A: That's true. There was a shift away from Iraq to Iran right at that time, but I should say that Reagan and Bush the First both played both sides of the fence for a while, even after the pipeline project collapsed. You had the Iran Contra deal, but at the same time the U.S. was providing Iraq with intelligence about Iranian troop movements. And the U.S. did extend commodity credits through the Agriculture Department that Saddam then parlayed into arms. And there were the chemical plants that Bechtel helped build. So it's been quirkier than that. But certainly the end of the pipeline destroyed oil relations.

Q: What do you think led to the current war. What's the oil link?

A: Look at what's in Iraq and what's undeveloped. Iraq represents a major insurance package against any kind of political overhaul in Saudi Arabia or problems elsewhere in the Middle East. Look at the policy that people like Rumsfeld and others were recommending in the 1990s leading up to this war and they certainly cited the threat of Saddam Hussein to regional oil supplies as a cause for war. Certainly if the Bechtel pipeline had been built, the course of Iraqi-U.S. relations would have been much different. The failure of that pipeline set into motion a much different course for those relations.
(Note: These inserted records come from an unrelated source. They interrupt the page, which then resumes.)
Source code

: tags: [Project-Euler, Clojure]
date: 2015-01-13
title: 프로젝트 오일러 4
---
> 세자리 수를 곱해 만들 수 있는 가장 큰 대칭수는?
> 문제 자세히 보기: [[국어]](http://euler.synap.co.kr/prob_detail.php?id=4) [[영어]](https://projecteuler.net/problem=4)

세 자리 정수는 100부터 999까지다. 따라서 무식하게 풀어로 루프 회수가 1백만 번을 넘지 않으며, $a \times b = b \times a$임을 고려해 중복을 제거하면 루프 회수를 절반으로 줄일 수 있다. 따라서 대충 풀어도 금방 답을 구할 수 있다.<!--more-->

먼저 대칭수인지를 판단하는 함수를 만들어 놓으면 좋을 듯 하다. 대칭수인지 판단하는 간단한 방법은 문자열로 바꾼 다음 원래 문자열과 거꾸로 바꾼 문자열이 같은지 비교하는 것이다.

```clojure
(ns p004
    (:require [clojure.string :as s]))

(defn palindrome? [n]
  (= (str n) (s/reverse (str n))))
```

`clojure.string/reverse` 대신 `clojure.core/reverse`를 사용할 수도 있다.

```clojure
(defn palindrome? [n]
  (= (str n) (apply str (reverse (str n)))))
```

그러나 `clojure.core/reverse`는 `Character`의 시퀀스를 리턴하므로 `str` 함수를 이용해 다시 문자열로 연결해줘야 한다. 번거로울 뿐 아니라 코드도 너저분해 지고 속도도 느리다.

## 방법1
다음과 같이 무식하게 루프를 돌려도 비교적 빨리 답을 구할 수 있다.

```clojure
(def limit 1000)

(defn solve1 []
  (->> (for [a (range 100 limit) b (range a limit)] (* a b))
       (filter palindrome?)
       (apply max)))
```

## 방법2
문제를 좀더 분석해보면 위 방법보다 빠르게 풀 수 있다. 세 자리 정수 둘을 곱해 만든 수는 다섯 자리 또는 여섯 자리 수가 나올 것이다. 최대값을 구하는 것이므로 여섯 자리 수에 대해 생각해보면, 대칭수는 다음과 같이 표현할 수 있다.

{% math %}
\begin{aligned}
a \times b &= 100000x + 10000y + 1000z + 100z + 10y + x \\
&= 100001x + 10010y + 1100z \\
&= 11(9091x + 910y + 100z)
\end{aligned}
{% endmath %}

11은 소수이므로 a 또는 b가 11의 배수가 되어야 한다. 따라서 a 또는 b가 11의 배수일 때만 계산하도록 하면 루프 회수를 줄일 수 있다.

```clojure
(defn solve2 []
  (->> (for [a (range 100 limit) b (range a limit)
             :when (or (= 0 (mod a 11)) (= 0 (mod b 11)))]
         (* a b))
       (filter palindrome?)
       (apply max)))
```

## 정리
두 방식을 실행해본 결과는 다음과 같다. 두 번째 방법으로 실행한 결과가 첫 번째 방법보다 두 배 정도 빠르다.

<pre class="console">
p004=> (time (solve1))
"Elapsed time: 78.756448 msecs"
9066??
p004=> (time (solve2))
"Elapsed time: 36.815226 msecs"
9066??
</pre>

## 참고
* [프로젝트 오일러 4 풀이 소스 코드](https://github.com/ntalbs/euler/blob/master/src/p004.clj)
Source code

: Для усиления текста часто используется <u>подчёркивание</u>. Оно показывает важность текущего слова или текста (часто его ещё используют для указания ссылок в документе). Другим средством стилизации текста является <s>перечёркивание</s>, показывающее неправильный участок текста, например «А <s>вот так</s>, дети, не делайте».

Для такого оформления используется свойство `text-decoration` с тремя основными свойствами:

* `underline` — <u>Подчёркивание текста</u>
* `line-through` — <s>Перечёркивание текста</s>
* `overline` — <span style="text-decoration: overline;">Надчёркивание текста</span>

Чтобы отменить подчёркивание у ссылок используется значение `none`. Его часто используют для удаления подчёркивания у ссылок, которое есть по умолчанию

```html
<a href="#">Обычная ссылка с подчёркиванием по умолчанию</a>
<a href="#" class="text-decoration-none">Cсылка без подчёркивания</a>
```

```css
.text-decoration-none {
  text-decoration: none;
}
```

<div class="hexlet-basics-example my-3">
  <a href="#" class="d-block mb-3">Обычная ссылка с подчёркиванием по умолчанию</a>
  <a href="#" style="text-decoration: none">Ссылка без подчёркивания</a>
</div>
A: So having control of Iraqi oil is still a key issue?

Q: It's the sole reason why the Persian Gulf region and Iraq have been a United States national security concern for so long. It's not geography.

Q: So what would you say is the lesson of all this?

A: The lesson is that when it comes to oil, a dictator is friendly to the U.S. when he's willing to do business and he's a mortal enemy when he's not. That has been the driving force behind national security policy, especially since the fall of the Soviet Union. Oil and national security policy were all submerged in the context of the Cold War. But once that Cold War collapsed, now it's a no-holds-barred battle for oil globally, and the U.S. has seen itself cut out of the world's second largest reserve of oil--and oil that is very inexpensive to extract. So with the U.S. shut out of Iraq, certainly it makes the trigger fingers of U.S. policy-makers itchy. And whether it's a blood feud or a war for oil, it's just a tragedy that the people of Iraq and our own sons and daughters and brothers and sisters are paying the price.